In remarks at the end of the legislative session, Gov. Paul LePage told lawmakers that they had accomplished many of the things voters wanted, including lower taxes and regulatory reform.

“Our mandate, by the people of Maine, was they wanted to see change,” he said. “They wanted to see reforms.”

He said that his department heads will spend the summer looking for ways to save money, and that he will be ready to propose more changes when lawmakers return to Augusta in January.

While it was good to lower taxes, he said, the state must reduce its spending.

“We cannot cut taxes without lowering spending,” he said. “I’d like to see tax reform stay for the long haul.”

Charter schools, registration

Republicans celebrated the passage of a bill clearing the way for charter schools when LePage signed legislation last week to make Maine the 41st state to allow the schools.

Legislatures dominated by Democrats had rejected charter schools in past sessions.

One thing that hasn’t changed is the involvement of citizens in legislative decisions. Several groups are working to gather signatures for a people’s veto of a bill that ends the state’s practice of allowing same-day voter registration.

The road ahead

In the next session, Raye is looking forward to reviewing recommendations from a commission that will study reforms for the Land Use Regulation Commission, which oversees land use across more than 10 million acres in Maine’s unorganized territories.

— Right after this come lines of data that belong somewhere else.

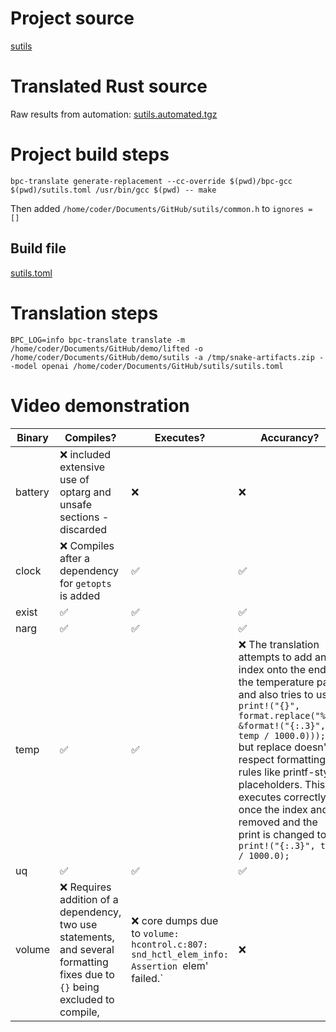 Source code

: # Project source

[sutils](ugly_pointer.c)


# Translated Rust source

Raw results from automation: [sutils.automated.tgz](sutils.automated.tgz)

# Project build steps

```
bpc-translate generate-replacement --cc-override $(pwd)/bpc-gcc $(pwd)/sutils.toml /usr/bin/gcc $(pwd) -- make
```
Then added `/home/coder/Documents/GitHub/sutils/common.h` to `ignores = []`

## Build file

[sutils.toml](sutils.toml)

# Translation steps

```
BPC_LOG=info bpc-translate translate -m /home/coder/Documents/GitHub/demo/lifted -o /home/coder/Documents/GitHub/demo/sutils -a /tmp/snake-artifacts.zip --model openai /home/coder/Documents/GitHub/sutils/sutils.toml
```

# Video demonstration

| Binary  | Compiles? | Executes? | Accurancy? | Video |
|---------|-----------|-----------|------------|-------|
| battery   |  ❌  included extensive use of optarg and unsafe sections - discarded |   ❌       |   ❌|   ❌ |
| clock   |  ❌ Compiles after a dependency for `getopts` is added  | ✅        | ✅  | [clock_run.mp4](clock_run.mp4) |
| exist   |  ✅    | ✅        |  ✅ | [exist_run.mp4](exist_run.mp4) |
| narg   |  ✅   | ✅        |  ✅  | [narg_run.mp4](narg_run.mp4) |
| temp   |  ✅   | ✅        |  ❌ The translation attempts to add an index onto the end of the temperature path and also tries to use `print!("{}", format.replace("%f", &format!("{:.3}", temp / 1000.0)));` but replace doesn't respect formatting rules like printf-style placeholders. This executes correctly once the index and is removed and the print is changed to `print!("{:.3}", temp / 1000.0);`  | [temp_run.mp4](temp_run.mp4) |
| uq   |  ✅   | ✅        | ✅  | [uq_run.mp4](uq_run.mp4) |
| volume   |  ❌  Requires addition of a dependency, two use statements, and several formatting fixes due to `{}` being excluded to compile,   |   ❌  core dumps due to `volume: hcontrol.c:807: snd_hctl_elem_info: Assertion `elem' failed.`      |   ❌ |   [volume_run.mp4](volume_run.mp4) |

Raye is concerned now by what he sees as regulations that give everyone in the state power over how that vast rural area is developed.

“Can you imagine the outcry if a proposal for a development in Portland required a public hearing in Greenville?” he said. “It’s a double standard. Those of us who represent rural Maine are very troubled by it and are eager to see reforms.”

LePage, who promised to “crunch” lawmakers with work when they return next year, has played a key role already, from the power that comes from presenting the budget, to saying no to bonds, to vetoing a dozen bills in the first six months of his four-year term.

“Gov. LePage, in many respects, is a breath of fresh air,” Raye said. “He came in with a different approach, he came from the business world. In many ways, I know he finds this place frustrating.”